== WORK INSTRUCTION ==
Search the records for the string "textit" and copy every line in which it appears.

☆ ☆ ☆

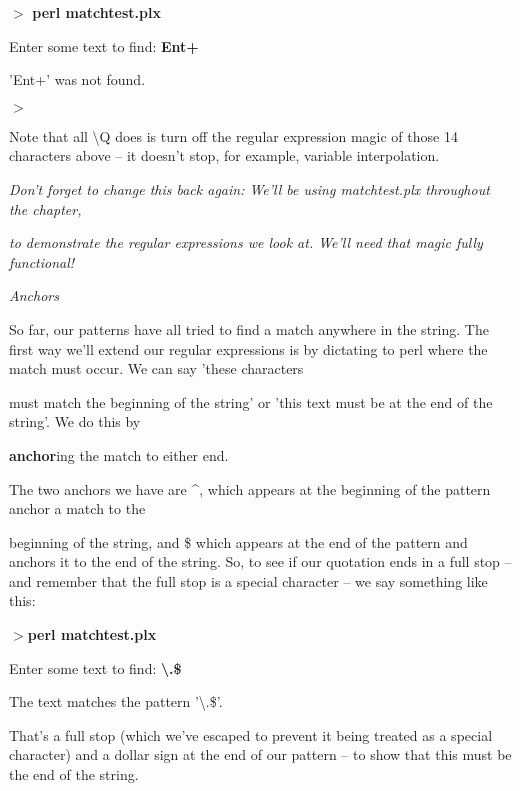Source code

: \documentclass[a4paper,11pt]{book}
\begin{document}
\noindent 

\noindent $>$ \textbf{perl matchtest.plx}

\noindent Enter some text to find: \textbf{Ent+}

\noindent 'Ent+' was not found.

\noindent $>$

\noindent 

\noindent Note that all \textbackslash Q does is turn off the regular expression magic of those 14 characters above -- it doesn't stop, for example, variable interpolation.

\noindent 

\noindent \textit{Don't forget to change this back again: We'll be using matchtest.plx throughout the chapter,}

\noindent \textit{to demonstrate the regular expressions we look at. We'll need that magic fully functional!}

\noindent 

\noindent \textit{Anchors}

\noindent So far, our patterns have all tried to find a match anywhere in the string. The first way we'll extend our regular expressions is by dictating to perl where the match must occur. We can say 'these characters

\noindent must match the beginning of the string' or 'this text must be at the end of the string'. We do this by

\noindent \textbf{anchor}ing the match to either end.

\noindent 

\noindent 

\noindent The two anchors we have are \^{}, which appears at the beginning of the pattern anchor a match to the

\noindent beginning of the string, and \$ which appears at the end of the pattern and anchors it to the end of the string. So, to see if our quotation ends in a full stop -- and remember that the full stop is a special character -- we say something like this:

\noindent 

\noindent $>$\textbf{perl matchtest.plx}

\noindent Enter some text to find: \textbf{\textbackslash .\$}

\noindent The text matches the pattern '\textbackslash .\$'.

\noindent 

\noindent That's a full stop (which we've escaped to prevent it being treated as a special character) and a dollar sign at the end of our pattern -- to show that this must be the end of the string.
\end{document}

☆ ☆ ☆

== RESPONSE TO THIS TASK ==
\noindent \textit{Don't forget to change this back again: We'll be using matchtest.plx throughout the chapter,}
\noindent \textit{to demonstrate the regular expressions we look at. We'll need that magic fully functional!}
\noindent \textit{Anchors}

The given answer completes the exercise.